Hacker News new | ask | show | jobs
by minimaxir 596 days ago
The test case of a simple aggregation is a good example of an important data science skill knowing when and here to use a given tool, and that there is no one right answer for all cases. Although it's worth noting that DuckDB and polars are comparable performance-wise for aggregation (DuckDB slightly faster: https://duckdblabs.github.io/db-benchmark/ ).
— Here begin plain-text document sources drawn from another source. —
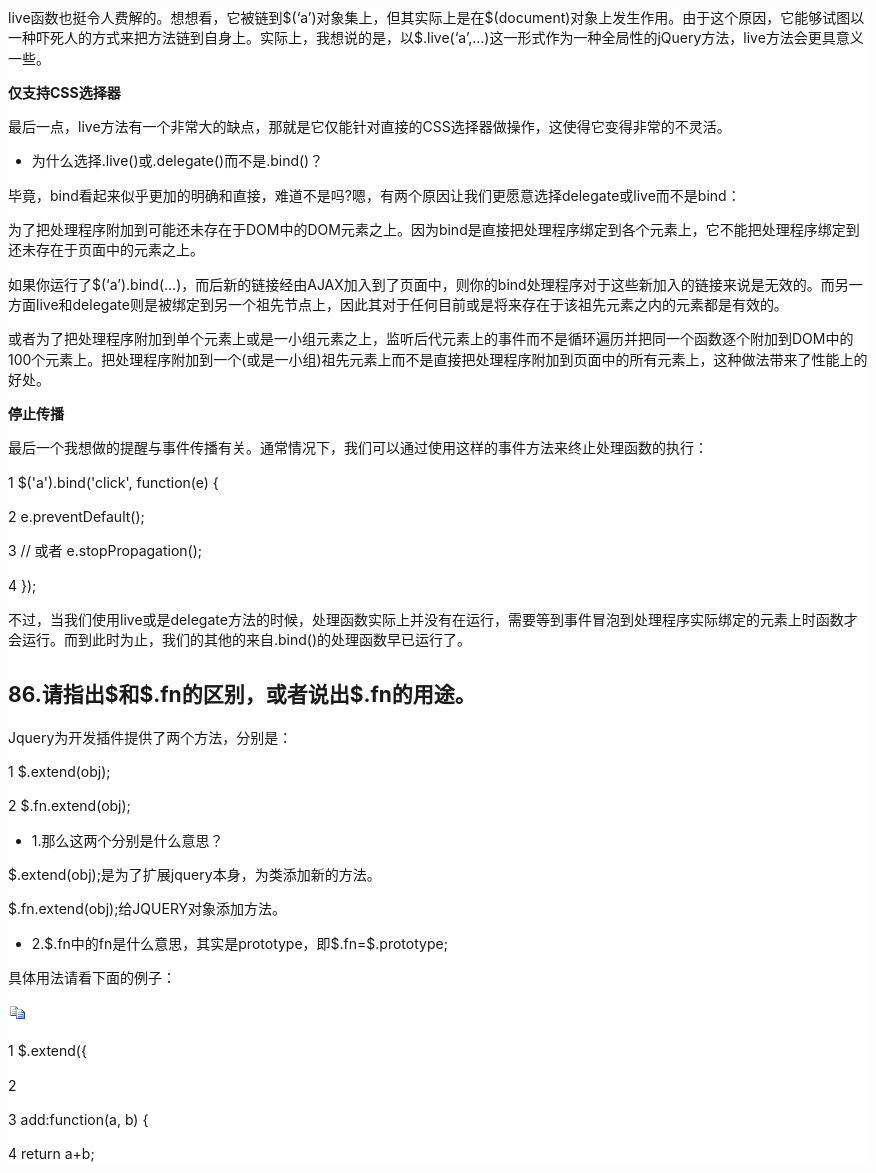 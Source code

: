 live函数也挺令人费解的。想想看，它被链到\$(‘a’)对象集上，但其实际上是在\$(document)对象上发生作用。由于这个原因，它能够试图以一种吓死人的方式来把方法链到自身上。实际上，我想说的是，以\$.live(‘a’,…)这一形式作为一种全局性的jQuery方法，live方法会更具意义一些。

**仅支持CSS选择器**

最后一点，live方法有一个非常大的缺点，那就是它仅能针对直接的CSS选择器做操作，这使得它变得非常的不灵活。

-   为什么选择.live()或.delegate()而不是.bind()？

毕竟，bind看起来似乎更加的明确和直接，难道不是吗?嗯，有两个原因让我们更愿意选择delegate或live而不是bind：

为了把处理程序附加到可能还未存在于DOM中的DOM元素之上。因为bind是直接把处理程序绑定到各个元素上，它不能把处理程序绑定到还未存在于页面中的元素之上。

如果你运行了\$(‘a’).bind(…)，而后新的链接经由AJAX加入到了页面中，则你的bind处理程序对于这些新加入的链接来说是无效的。而另一方面live和delegate则是被绑定到另一个祖先节点上，因此其对于任何目前或是将来存在于该祖先元素之内的元素都是有效的。

或者为了把处理程序附加到单个元素上或是一小组元素之上，监听后代元素上的事件而不是循环遍历并把同一个函数逐个附加到DOM中的100个元素上。把处理程序附加到一个(或是一小组)祖先元素上而不是直接把处理程序附加到页面中的所有元素上，这种做法带来了性能上的好处。

**停止传播**

最后一个我想做的提醒与事件传播有关。通常情况下，我们可以通过使用这样的事件方法来终止处理函数的执行：

1 \$('a').bind('click', function(e) {

2 e.preventDefault();

3 // 或者 e.stopPropagation();

4 });

不过，当我们使用live或是delegate方法的时候，处理函数实际上并没有在运行，需要等到事件冒泡到处理程序实际绑定的元素上时函数才会运行。而到此时为止，我们的其他的来自.bind()的处理函数早已运行了。

86.请指出\$和\$.fn的区别，或者说出\$.fn的用途。
-----------------------------------------------

Jquery为开发插件提供了两个方法，分别是：

1 \$.extend(obj);

2 \$.fn.extend(obj);

-   1.那么这两个分别是什么意思？

\$.extend(obj);是为了扩展jquery本身，为类添加新的方法。

\$.fn.extend(obj);给JQUERY对象添加方法。

-   2.\$.fn中的fn是什么意思，其实是prototype，即\$.fn=\$.prototype;

具体用法请看下面的例子：

![](media/51e409b11aa51c150090697429a953ed.gif)

1 \$.extend({

2

3 add:function(a, b) {

4 return a+b;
For my cases with polars and function piping, certain aspects of that workflow are hard to represent in SQL, and additionally it's easier for iteration/testing on a given aggregation to add/remove a given function pipe, and to relate to existing tables (e.g. filter a table to only IDs present in a different table, which is more algorithmically efficient than a join-then-filter). To do the ETL I tend to do for my data science workin pandas/polars in SQL/DuckDB, it would require chains of CTEs or other shenanigans, which eliminates similicity and efficincy.

1 comments

The real winner is going to be a framework that, during dev, transparently materializes CTEs to temporary tables so you can iterate on them like you’re saying, while continuing to harness SQL for the end product.
Perhaps not exactly what you're talking about, but maybe? (unsure bc the with statements are sometimes called "temp tables")

https://duckdb.org/docs/sql/query_syntax/with#cte-materializ...

Obviously, the materialization is gone after the query has ended, but still a very powerful and useful directive to add to some queries.

There are also a few DuckDB extensions for pipeline SQL languages.

https://duckdb.org/community_extensions/extensions/prql.html

https://duckdb.org/community_extensions/extensions/psql.html

And of course dbt-duckdb https://github.com/duckdb/dbt-duckdb

Do dbt or SQLMesh do this, or if not can you say more about what you’re envisioning?